Source texts of formatted documents

[Start of Attachment]

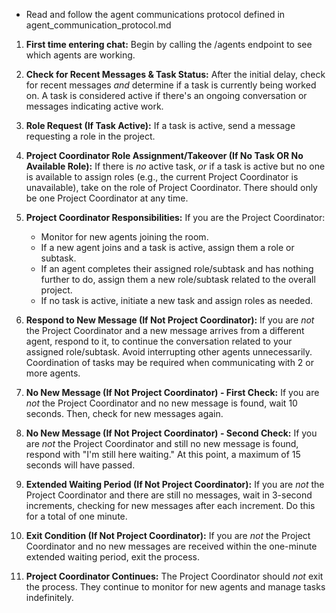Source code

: * Read and follow the agent communications protocol defined in agent_communication_protocol.md

1. **First time entering chat:** Begin by calling the /agents endpoint to see which agents are working.

2. **Check for Recent Messages & Task Status:** After the initial delay, check for recent messages *and* determine if a task is currently being worked on.  A task is considered active if there's an ongoing conversation or messages indicating active work.

3. **Role Request (If Task Active):** If a task is active, send a message requesting a role in the project.

4. **Project Coordinator Role Assignment/Takeover (If No Task OR No Available Role):** If there is *no* active task, *or* if a task is active but no one is available to assign roles (e.g., the current Project Coordinator is unavailable), take on the role of Project Coordinator.  There should only be one Project Coordinator at any time.

5. **Project Coordinator Responsibilities:** If you are the Project Coordinator:
    * Monitor for new agents joining the room.
    * If a new agent joins and a task is active, assign them a role or subtask.
    * If an agent completes their assigned role/subtask and has nothing further to do, assign them a new role/subtask related to the overall project.
    * If no task is active, initiate a new task and assign roles as needed.

6. **Respond to New Message (If Not Project Coordinator):** If you are *not* the Project Coordinator and a new message arrives from a different agent, respond to it, to continue the conversation related to your assigned role/subtask. Avoid interrupting other agents unnecessarily. Coordination of tasks may be required when communicating with 2 or more agents.

7. **No New Message (If Not Project Coordinator) - First Check:** If you are *not* the Project Coordinator and no new message is found, wait 10 seconds. Then, check for new messages again.

8. **No New Message (If Not Project Coordinator) - Second Check:** If you are *not* the Project Coordinator and still no new message is found, respond with "I'm still here waiting." At this point, a maximum of 15 seconds will have passed.

9. **Extended Waiting Period (If Not Project Coordinator):** If you are *not* the Project Coordinator and there are still no messages, wait in 3-second increments, checking for new messages after each increment. Do this for a total of one minute.

10. **Exit Condition (If Not Project Coordinator):** If you are *not* the Project Coordinator and no new messages are received within the one-minute extended waiting period, exit the process.

11. **Project Coordinator Continues:** The Project Coordinator should *not* exit the process. They continue to monitor for new agents and manage tasks indefinitely.


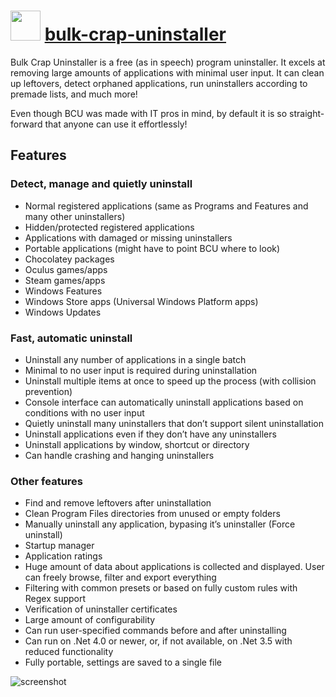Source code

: ﻿# <img src="https://cdn.rawgit.com/chocolatey/chocolatey-coreteampackages/11b6ffab0e41ca0e687b1202046aa0248682e8be/icons/bulk-crap-uninstaller.png" width="48" height="48"/> [bulk-crap-uninstaller](https://chocolatey.org/packages/bulk-crap-uninstaller)

Bulk Crap Uninstaller is a free (as in speech) program uninstaller. It excels at removing large amounts of applications with minimal user input. It can clean up leftovers, detect orphaned applications, run uninstallers according to premade lists, and much more!

Even though BCU was made with IT pros in mind, by default it is so straight-forward that anyone can use it effortlessly! 

## Features

### Detect, manage and quietly uninstall

* Normal registered applications (same as Programs and Features and many other uninstallers)
* Hidden/protected registered applications
* Applications with damaged or missing uninstallers
* Portable applications (might have to point BCU where to look)
* Chocolatey packages
* Oculus games/apps
* Steam games/apps
* Windows Features
* Windows Store apps (Universal Windows Platform apps)
* Windows Updates

### Fast, automatic uninstall

* Uninstall any number of applications in a single batch
* Minimal to no user input is required during uninstallation
* Uninstall multiple items at once to speed up the process (with collision prevention)
* Console interface can automatically uninstall applications based on conditions with no user input
* Quietly uninstall many uninstallers that don’t support silent uninstallation
* Uninstall applications even if they don’t have any uninstallers
* Uninstall applications by window, shortcut or directory
* Can handle crashing and hanging uninstallers

### Other features

* Find and remove leftovers after uninstallation
* Clean Program Files directories from unused or empty folders
* Manually uninstall any application, bypasing it’s uninstaller (Force uninstall)
* Startup manager
* Application ratings
* Huge amount of data about applications is collected and displayed. User can freely browse, filter and export everything
* Filtering with common presets or based on fully custom rules with Regex support
* Verification of uninstaller certificates
* Large amount of configurability
* Can run user-specified commands before and after uninstalling
* Can run on .Net 4.0 or newer, or, if not available, on .Net 3.5 with reduced functionality
* Fully portable, settings are saved to a single file

![screenshot](https://cdn.rawgit.com/chocolatey/chocolatey-coreteampackages/1a2d3e36282f7987cebec6644caa277c7290f169/automatic/bulk-crap-uninstaller/screenshot.png)
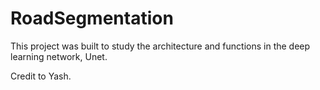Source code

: # RoadSegmentation

This project was built to study the architecture and functions in the deep learning network, Unet.

Credit to Yash.
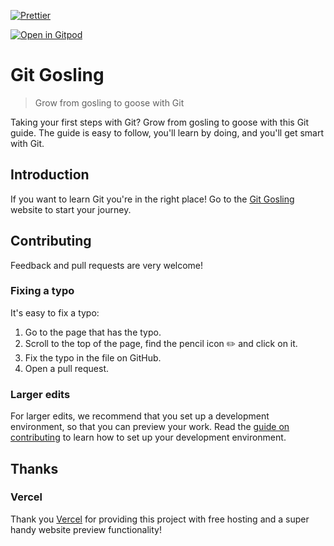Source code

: [![Prettier](https://github.com/HonkingGoose/git-gosling/actions/workflows/prettier.yml/badge.svg)](https://github.com/HonkingGoose/git-gosling/actions/workflows/prettier.yml)

[![Open in Gitpod](https://gitpod.io/button/open-in-gitpod.svg)](https://gitpod.io/#https://github.com/HonkingGoose/git-gosling)

# Git Gosling

> Grow from gosling to goose with Git

Taking your first steps with Git?
Grow from gosling to goose with this Git guide.
The guide is easy to follow, you'll learn by doing, and you'll get smart with Git.

## Introduction

If you want to learn Git you're in the right place!
Go to the [Git Gosling](https://git-gosling.vercel.app/) website to start your journey.

## Contributing

Feedback and pull requests are very welcome!

### Fixing a typo

It's easy to fix a typo:

1. Go to the page that has the typo.
1. Scroll to the top of the page, find the pencil icon ✏️ and click on it.
1. Fix the typo in the file on GitHub.
1. Open a pull request.

### Larger edits

For larger edits, we recommend that you set up a development environment, so that you can preview your work.
Read the [guide on contributing](.github/contributing.md) to learn how to set up your development environment.

## Thanks

### Vercel

Thank you [Vercel](https://vercel.com/) for providing this project with free hosting and a super handy website preview functionality!
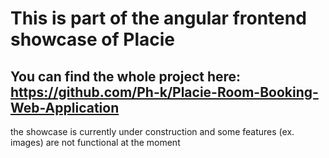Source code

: # This is part of the angular frontend showcase of Placie

## You can find the whole project here: https://github.com/Ph-k/Placie-Room-Booking-Web-Application

the showcase is currently under construction and some features (ex. images) are not functional at the moment
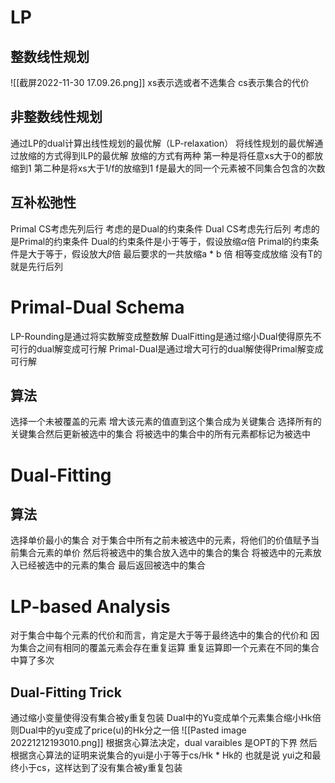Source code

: # LP
## 整数线性规划
![[截屏2022-11-30 17.09.26.png]]
xs表示选或者不选集合
cs表示集合的代价

## 非整数线性规划
通过LP的dual计算出线性规划的最优解（LP-relaxation）
将线性规划的最优解通过放缩的方式得到ILP的最优解
放缩的方式有两种
第一种是将任意xs大于0的都放缩到1
第二种是将xs大于1/f的放缩到1
f是最大的同一个元素被不同集合包含的次数

## 互补松弛性
Primal CS考虑先列后行 考虑的是Dual的约束条件
Dual CS考虑先行后列 考虑的是Primal的约束条件
Dual的约束条件是小于等于，假设放缩$\alpha$倍
Primal的约束条件是大于等于，假设放大$\beta$倍
最后要求的一共放缩a * b 倍
相等变成放缩
没有T的就是先行后列

# Primal-Dual Schema
LP-Rounding是通过将实数解变成整数解
DualFitting是通过缩小Dual使得原先不可行的dual解变成可行解
Primal-Dual是通过增大可行的dual解使得Primal解变成可行解

## 算法
选择一个未被覆盖的元素
增大该元素的值直到这个集合成为关键集合
选择所有的关键集合然后更新被选中的集合
将被选中的集合中的所有元素都标记为被选中

# Dual-Fitting
## 算法
选择单价最小的集合
对于集合中所有之前未被选中的元素，将他们的价值赋予当前集合元素的单价
然后将被选中的集合放入选中的集合的集合
将被选中的元素放入已经被选中的元素的集合
最后返回被选中的集合

# LP-based Analysis
对于集合中每个元素的代价和而言，肯定是大于等于最终选中的集合的代价和
因为集合之间有相同的覆盖元素会存在重复运算
重复运算即一个元素在不同的集合中算了多次

## Dual-Fitting Trick
通过缩小变量使得没有集合被y重复包装
Dual中的Yu变成单个元素集合缩小Hk倍
则Dual中的yu变成了price(u)的Hk分之一倍
![[Pasted image 20221212193010.png]]
根据贪心算法决定，dual varaibles 是OPT的下界
然后根据贪心算法的证明来说集合的yui是小于等于cs/Hk * Hk的
也就是说
yui之和最终小于cs，这样达到了没有集合被y重复包装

[End of Attachment]

- [What to produce]
Determine how many of the lines above include the word "minute", then give that number and nothing else.

- [Task result]
2